Task statement: Give back the entries exactly, ending with the "在Function的原型链上扩展的方法用来给构造函数原型添加方法的函数" line.

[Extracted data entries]
====

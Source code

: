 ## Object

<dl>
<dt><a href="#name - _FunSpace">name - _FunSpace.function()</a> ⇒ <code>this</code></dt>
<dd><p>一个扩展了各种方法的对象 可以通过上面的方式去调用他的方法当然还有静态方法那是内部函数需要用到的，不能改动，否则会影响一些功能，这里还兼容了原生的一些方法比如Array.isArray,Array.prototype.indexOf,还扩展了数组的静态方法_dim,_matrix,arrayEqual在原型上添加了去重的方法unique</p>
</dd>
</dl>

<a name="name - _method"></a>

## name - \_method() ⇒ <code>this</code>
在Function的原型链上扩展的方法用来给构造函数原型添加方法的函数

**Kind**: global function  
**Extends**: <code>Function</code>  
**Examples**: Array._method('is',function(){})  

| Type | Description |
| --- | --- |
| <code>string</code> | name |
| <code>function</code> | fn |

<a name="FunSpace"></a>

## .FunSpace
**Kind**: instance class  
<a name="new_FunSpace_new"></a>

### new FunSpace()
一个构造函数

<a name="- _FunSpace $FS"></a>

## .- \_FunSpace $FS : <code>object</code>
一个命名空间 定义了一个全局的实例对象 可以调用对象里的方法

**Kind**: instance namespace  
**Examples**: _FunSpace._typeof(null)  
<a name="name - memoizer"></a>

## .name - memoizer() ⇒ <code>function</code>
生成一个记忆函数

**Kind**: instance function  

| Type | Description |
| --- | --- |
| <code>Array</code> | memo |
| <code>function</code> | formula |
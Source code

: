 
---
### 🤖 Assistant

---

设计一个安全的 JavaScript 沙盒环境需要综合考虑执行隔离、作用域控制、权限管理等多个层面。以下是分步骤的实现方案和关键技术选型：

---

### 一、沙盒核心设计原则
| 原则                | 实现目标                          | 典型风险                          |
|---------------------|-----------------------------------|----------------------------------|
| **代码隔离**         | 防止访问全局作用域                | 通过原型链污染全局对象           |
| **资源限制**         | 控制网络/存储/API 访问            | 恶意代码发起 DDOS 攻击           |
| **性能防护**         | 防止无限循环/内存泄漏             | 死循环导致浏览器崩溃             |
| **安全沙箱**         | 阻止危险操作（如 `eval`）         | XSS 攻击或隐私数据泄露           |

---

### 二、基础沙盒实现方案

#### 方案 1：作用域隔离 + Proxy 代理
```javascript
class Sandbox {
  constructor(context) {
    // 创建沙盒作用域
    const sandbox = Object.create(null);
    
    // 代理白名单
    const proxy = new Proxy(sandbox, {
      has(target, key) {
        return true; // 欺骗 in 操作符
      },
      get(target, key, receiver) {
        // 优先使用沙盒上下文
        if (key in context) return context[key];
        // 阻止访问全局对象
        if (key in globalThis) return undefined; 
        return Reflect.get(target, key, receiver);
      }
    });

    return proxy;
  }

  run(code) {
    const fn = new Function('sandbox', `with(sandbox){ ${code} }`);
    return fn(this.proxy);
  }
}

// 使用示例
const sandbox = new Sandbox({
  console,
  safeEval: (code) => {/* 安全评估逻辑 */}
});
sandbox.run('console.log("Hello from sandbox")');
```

====

Final answer:
Source code

: ## Object

<dl>
<dt><a href="#name - _FunSpace">name - _FunSpace.function()</a> ⇒ <code>this</code></dt>
<dd><p>一个扩展了各种方法的对象 可以通过上面的方式去调用他的方法当然还有静态方法那是内部函数需要用到的，不能改动，否则会影响一些功能，这里还兼容了原生的一些方法比如Array.isArray,Array.prototype.indexOf,还扩展了数组的静态方法_dim,_matrix,arrayEqual在原型上添加了去重的方法unique</p>
</dd>
</dl>

<a name="name - _method"></a>

## name - \_method() ⇒ <code>this</code>
在Function的原型链上扩展的方法用来给构造函数原型添加方法的函数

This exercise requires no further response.